Tomorrow marks fifteen years since my cancer diagnosis. Fifteen years since the shattering moment of clarity which recalibrated and reconfigured my life. Fifteen years since I learned the golden secret of mortality, the incredible present-ness which that imbues, and the weight of the knowledge that all we have is this beautiful, technicolour moment. Fifteen years of living with gratitude and joy, and sometimes fear and anxiety. The cancer bag may not always be heavy, but I carry it still, alongside my scars.
It has been a lifetime since I had my breast amputated. My children, then 3 and 6 have grown into incredible young adults who teach me daily. It is more than I could ever have hoped for. I cannot deny that for many years, possibly a decade, I lived counting forwards from their ages at my diagnosis, hoping and praying for more time with them. How would it feel to survive for five years? They would be 8 and 11. Not enough time. How about ten long years? 13 and 16. Not enough time. The truth of this one, beautiful life, is that there is Not Enough Time, so spend your minutes wisely.
I remember clearly, sitting in the oncologist's office, already rejecting the 3-5% chance of chemotherapy improving my 5 year survival. I knew that I would choose my own path. My strength and focus amazed me. Overnight I gave up gluten dairy, caffeine, alcohol and sugar. I understood something fundamental: I desired to live. I told myself that if my healing protocol got me to five years, it could get me to ten. And if I made it to ten, I could survive to 15. And here I am. 55 years old. Alive. Living.
It took me years to get back my pre-diagnosis weight.
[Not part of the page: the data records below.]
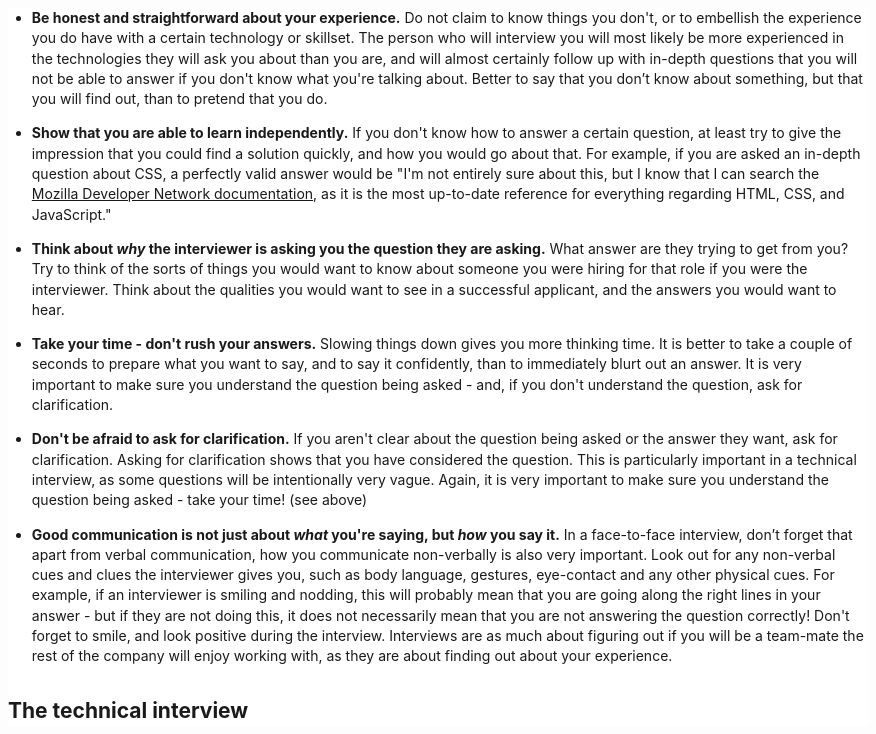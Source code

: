 - **Be honest and straightforward about your experience.**
  Do not claim to know things you don't, or to embellish the experience you do have with a certain technology or skillset.
  The person who will interview you will most likely be more experienced in the technologies they will ask you about than you are, and will almost certainly follow up with in-depth questions that you will not be able to answer if you don't know what you're talking about.
  Better to say that you don’t know about something, but that you will find out, than to pretend that you do.

- **Show that you are able to learn independently.**
  If you don't know how to answer a certain question, at least try to give the impression that you could find a solution quickly, and how you would go about that.
  For example, if you are asked an in-depth question about CSS, a perfectly valid answer would be "I'm not entirely sure about this, but I know that I can search the [Mozilla Developer Network documentation](https://developer.mozilla.org/), as it is the most up-to-date reference for everything regarding HTML, CSS, and JavaScript."

- **Think about _why_ the interviewer is asking you the question they are asking.**
  What answer are they trying to get from you?
  Try to think of the sorts of things you would want to know about someone you were hiring for that role if you were the interviewer.
  Think about the qualities you would want to see in a successful applicant, and the answers you would want to hear.

- **Take your time - don't rush your answers.**
  Slowing things down gives you more thinking time.
  It is better to take a couple of seconds to prepare what you want to say, and to say it confidently, than to immediately blurt out an answer.
  It is very important to make sure you understand the question being asked - and, if you don't understand the question, ask for clarification.

- **Don't be afraid to ask for clarification.**
  If you aren't clear about the question being asked or the answer they want, ask for clarification.
  Asking for clarification shows that you have considered the question.
  This is particularly important in a technical interview, as some questions will be intentionally very vague.
  Again, it is very important to make sure you understand the question being asked - take your time! (see above)

- **Good communication is not just about _what_ you're saying, but _how_ you say it.**
  In a face-to-face interview, don’t forget that apart from verbal communication, how you communicate non-verbally is also very important.
  Look out for any non-verbal cues and clues the interviewer gives you, such as body language, gestures, eye-contact and any other physical cues.
  For example, if an interviewer is smiling and nodding, this will probably mean that you are going along the right lines in your answer - but if they are not doing this, it does not necessarily mean that you are not answering the question correctly!
  Don't forget to smile, and look positive during the interview.
  Interviews are as much about figuring out if you will be a team-mate the rest of the company will enjoy working with, as they are about finding out about your experience.

## The technical interview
Weight is hard to bank when eating a clean, nutritious diet. It also took me many years to drop the fear around cancer, to trust my body, to stop blaming myself for my descent into ill-health. To stop wondering what was bubbling beneath the surface. Even though I now understand that those were years wasted, sometimes those fears return, whispering with the language of 'not good enough' to remind me to meditate, move my body, believe in the power of healing, to stop trying so hard. To Let Go.
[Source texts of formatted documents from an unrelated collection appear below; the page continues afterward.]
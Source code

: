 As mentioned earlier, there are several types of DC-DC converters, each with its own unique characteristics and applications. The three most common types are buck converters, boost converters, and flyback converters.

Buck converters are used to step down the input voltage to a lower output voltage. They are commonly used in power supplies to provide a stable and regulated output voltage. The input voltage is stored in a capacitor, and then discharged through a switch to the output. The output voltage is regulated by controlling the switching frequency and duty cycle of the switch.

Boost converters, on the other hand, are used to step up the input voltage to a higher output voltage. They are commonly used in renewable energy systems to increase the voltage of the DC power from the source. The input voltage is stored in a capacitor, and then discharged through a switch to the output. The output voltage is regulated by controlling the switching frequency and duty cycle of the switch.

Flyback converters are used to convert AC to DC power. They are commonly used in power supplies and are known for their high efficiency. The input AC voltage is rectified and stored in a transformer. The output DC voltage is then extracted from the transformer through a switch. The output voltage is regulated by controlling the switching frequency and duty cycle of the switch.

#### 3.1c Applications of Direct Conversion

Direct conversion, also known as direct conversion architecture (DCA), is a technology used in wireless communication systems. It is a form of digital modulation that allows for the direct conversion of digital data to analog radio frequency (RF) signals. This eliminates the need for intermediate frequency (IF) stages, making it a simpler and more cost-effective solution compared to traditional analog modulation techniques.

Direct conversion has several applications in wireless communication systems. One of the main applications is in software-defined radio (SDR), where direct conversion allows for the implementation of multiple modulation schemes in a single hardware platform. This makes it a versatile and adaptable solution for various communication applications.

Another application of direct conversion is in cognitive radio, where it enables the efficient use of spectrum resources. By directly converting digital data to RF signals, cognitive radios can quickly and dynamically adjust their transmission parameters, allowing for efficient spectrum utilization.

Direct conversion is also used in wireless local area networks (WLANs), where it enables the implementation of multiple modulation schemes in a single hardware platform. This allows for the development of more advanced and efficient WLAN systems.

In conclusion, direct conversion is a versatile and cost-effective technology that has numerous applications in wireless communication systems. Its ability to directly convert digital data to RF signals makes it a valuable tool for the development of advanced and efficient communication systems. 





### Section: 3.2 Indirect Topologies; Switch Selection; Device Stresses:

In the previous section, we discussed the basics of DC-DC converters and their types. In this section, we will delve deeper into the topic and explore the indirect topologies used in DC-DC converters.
I stopped working as an illustrator shortly after my diagnosis. Tight deadlines became faintly ridiculous with the knowledge that I was going to die. Not yet, but at some point. I steadfastly set my sail for a new destination, truly living, seizing joy. My move from London to Lewes to home educate my children remains one of the most joyful, honest and humbling experiences of my life. It reset my trajectory still further to living daily with integrity.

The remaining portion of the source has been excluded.